=== Begin Enclosure ===

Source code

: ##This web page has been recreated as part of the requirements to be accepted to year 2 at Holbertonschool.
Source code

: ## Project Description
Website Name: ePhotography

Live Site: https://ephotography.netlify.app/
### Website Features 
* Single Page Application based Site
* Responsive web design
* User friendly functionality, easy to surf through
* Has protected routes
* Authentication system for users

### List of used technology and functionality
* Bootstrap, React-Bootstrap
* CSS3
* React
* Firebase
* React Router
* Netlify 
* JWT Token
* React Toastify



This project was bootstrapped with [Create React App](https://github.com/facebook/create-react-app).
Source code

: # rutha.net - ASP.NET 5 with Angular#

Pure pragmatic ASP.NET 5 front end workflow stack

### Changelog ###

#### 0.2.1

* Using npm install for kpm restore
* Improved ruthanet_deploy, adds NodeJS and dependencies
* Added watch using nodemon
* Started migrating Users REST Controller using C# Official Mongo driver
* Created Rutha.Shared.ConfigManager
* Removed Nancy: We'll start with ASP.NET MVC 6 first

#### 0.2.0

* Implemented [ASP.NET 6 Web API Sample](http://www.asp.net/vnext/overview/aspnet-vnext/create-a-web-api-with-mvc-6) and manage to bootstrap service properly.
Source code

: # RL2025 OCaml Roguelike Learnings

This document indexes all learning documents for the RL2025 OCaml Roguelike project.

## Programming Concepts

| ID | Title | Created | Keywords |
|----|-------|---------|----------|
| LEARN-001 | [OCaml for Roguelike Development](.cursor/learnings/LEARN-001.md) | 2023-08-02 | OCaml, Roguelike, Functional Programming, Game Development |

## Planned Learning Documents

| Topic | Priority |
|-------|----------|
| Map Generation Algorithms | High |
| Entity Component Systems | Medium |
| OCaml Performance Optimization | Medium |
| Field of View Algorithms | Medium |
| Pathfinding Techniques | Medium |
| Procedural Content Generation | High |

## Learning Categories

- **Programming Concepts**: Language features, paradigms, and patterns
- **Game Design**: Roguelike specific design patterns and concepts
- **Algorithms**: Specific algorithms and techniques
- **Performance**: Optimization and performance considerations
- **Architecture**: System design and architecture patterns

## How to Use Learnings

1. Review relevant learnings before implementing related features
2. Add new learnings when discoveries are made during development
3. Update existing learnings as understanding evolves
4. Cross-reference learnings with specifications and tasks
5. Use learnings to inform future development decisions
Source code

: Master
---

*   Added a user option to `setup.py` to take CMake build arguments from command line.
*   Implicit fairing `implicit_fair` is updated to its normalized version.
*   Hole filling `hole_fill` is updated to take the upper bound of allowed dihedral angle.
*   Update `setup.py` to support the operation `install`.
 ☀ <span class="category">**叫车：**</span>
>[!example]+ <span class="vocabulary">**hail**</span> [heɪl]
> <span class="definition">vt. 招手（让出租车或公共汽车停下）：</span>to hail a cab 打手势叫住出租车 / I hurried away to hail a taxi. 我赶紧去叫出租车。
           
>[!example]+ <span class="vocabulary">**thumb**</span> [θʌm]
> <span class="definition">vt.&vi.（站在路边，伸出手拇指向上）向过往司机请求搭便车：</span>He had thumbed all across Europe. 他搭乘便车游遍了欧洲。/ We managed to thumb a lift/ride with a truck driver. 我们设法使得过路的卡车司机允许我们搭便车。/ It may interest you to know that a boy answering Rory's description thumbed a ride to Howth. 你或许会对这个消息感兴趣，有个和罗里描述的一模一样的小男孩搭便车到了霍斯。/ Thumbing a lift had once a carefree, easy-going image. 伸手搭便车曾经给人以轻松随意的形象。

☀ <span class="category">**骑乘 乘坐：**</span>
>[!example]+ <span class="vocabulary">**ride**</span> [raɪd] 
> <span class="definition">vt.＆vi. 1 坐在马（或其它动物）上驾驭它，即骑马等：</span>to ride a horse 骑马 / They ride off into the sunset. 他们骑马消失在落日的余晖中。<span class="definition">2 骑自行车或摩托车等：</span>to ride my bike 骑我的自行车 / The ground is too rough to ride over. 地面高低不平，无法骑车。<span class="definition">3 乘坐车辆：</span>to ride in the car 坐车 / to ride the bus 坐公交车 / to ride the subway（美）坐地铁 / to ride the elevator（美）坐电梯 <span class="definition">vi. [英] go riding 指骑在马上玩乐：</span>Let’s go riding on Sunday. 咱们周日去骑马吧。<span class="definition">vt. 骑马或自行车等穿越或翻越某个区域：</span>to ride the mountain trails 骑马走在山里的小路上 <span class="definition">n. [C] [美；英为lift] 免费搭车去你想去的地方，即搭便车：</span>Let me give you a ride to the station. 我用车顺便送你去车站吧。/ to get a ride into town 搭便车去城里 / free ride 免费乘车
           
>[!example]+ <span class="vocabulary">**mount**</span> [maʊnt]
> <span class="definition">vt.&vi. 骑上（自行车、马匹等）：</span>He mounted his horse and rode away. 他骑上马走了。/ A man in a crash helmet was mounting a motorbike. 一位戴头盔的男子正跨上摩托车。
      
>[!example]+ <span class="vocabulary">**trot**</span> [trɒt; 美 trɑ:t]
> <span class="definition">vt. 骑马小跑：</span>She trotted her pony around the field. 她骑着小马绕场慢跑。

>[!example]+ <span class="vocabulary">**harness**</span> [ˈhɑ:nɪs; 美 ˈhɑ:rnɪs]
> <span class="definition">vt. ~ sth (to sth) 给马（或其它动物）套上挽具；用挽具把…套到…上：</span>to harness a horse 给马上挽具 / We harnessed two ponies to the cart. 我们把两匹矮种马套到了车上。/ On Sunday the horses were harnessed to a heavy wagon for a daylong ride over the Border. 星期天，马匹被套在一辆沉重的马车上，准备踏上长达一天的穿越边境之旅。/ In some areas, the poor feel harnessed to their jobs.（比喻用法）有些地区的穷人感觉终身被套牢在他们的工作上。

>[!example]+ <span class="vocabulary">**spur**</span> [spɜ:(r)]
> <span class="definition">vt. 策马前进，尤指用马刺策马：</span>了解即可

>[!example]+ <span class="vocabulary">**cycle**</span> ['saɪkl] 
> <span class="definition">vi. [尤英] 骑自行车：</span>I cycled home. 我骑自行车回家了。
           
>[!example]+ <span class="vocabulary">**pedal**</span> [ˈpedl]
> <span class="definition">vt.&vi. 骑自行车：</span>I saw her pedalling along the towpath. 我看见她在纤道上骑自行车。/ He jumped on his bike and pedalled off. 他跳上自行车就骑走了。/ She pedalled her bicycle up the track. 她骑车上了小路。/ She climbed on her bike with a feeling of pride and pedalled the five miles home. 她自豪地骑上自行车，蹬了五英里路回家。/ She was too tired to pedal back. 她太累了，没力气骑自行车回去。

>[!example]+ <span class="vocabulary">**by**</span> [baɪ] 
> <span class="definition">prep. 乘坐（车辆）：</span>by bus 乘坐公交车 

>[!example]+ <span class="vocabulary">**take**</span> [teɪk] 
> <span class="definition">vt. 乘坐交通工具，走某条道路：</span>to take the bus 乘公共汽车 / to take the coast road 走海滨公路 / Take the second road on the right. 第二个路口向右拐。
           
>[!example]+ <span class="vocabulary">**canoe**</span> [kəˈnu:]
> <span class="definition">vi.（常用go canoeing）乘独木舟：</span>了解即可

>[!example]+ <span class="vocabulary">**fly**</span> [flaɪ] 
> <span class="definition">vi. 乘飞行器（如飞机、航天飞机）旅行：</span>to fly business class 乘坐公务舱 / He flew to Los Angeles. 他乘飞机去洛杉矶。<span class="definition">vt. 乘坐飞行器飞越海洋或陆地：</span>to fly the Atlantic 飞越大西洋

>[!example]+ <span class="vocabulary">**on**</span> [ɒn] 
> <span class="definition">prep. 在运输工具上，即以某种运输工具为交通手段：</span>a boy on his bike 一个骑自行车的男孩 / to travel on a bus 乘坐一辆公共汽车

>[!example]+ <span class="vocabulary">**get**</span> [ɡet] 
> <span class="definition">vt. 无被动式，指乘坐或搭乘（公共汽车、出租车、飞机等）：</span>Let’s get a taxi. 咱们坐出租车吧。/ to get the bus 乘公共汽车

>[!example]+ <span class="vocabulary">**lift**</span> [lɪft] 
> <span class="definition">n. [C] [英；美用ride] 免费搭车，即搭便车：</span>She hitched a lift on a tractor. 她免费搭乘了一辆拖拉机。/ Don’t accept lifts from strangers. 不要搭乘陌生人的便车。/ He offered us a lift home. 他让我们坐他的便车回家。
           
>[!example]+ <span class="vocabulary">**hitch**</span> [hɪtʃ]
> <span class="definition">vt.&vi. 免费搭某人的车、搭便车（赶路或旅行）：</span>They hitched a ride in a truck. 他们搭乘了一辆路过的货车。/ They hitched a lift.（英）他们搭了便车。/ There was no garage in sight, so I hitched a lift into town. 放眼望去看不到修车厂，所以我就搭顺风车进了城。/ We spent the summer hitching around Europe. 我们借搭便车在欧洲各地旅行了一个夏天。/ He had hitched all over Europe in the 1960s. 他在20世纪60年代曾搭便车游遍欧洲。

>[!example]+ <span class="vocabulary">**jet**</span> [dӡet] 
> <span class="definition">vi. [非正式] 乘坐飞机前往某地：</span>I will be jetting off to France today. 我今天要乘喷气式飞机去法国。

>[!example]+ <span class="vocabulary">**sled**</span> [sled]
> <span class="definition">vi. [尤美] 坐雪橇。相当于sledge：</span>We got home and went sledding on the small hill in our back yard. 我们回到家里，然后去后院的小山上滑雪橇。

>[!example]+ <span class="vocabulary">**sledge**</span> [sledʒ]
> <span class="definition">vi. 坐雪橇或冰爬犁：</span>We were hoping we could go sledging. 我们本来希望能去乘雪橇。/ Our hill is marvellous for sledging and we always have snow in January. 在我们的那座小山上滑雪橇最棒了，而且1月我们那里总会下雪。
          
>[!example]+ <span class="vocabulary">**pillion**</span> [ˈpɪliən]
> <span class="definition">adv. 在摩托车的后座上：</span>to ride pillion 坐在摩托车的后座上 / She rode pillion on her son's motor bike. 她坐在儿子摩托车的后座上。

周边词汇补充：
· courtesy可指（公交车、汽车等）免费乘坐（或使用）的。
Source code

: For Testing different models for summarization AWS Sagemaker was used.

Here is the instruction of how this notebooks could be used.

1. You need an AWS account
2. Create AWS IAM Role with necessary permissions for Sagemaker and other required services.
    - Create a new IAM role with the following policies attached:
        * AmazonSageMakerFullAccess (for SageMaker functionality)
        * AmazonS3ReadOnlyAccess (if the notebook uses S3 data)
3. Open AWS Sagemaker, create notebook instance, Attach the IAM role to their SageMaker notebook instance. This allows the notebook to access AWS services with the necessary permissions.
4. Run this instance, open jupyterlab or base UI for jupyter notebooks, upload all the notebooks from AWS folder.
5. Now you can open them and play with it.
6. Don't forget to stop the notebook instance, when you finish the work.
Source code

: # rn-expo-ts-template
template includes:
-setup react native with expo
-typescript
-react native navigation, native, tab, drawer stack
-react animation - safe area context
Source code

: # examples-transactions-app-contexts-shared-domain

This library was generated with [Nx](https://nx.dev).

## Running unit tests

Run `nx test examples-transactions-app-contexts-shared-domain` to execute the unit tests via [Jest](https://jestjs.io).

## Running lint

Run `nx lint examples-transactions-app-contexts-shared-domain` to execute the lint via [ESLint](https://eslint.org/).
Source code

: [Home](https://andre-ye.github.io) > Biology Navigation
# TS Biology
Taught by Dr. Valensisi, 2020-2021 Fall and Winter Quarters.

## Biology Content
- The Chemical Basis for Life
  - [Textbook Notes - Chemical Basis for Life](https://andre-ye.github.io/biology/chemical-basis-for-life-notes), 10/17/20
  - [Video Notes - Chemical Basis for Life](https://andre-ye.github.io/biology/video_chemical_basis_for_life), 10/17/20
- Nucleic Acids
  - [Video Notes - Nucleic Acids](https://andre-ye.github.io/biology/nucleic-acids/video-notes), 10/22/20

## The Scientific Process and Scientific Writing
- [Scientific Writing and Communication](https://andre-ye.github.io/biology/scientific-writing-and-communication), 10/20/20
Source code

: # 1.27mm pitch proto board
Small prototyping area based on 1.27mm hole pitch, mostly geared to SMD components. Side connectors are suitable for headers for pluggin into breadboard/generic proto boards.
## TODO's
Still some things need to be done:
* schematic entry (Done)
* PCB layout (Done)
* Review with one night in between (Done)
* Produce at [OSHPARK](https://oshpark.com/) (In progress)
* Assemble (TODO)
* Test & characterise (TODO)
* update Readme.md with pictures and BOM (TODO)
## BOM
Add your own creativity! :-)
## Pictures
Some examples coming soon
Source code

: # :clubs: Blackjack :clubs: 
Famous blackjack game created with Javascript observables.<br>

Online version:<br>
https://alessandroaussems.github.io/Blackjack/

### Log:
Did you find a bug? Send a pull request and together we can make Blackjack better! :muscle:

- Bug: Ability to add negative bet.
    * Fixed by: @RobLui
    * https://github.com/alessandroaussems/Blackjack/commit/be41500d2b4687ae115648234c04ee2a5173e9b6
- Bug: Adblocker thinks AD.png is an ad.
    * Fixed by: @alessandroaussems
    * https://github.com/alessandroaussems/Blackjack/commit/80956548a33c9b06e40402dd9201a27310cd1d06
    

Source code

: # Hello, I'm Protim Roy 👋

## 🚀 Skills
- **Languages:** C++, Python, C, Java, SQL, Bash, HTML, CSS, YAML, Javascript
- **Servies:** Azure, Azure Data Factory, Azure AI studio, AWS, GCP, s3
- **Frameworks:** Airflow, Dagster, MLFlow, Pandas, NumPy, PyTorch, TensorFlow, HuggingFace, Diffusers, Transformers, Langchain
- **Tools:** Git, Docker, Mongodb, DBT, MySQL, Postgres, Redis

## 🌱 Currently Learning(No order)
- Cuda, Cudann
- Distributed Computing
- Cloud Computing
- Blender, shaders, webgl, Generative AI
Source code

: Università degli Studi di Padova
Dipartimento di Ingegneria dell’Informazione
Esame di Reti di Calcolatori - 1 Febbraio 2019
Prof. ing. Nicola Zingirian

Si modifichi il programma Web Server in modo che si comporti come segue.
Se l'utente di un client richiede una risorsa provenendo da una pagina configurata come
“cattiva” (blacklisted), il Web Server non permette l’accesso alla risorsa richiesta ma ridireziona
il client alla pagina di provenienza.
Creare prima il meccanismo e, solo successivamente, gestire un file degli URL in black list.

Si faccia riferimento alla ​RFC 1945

=== End Enclosure ===

▶ Instructions to follow:
Write down how many lines in this listing contain the word "Content"; the number is the whole answer.

▶ Solution below:
2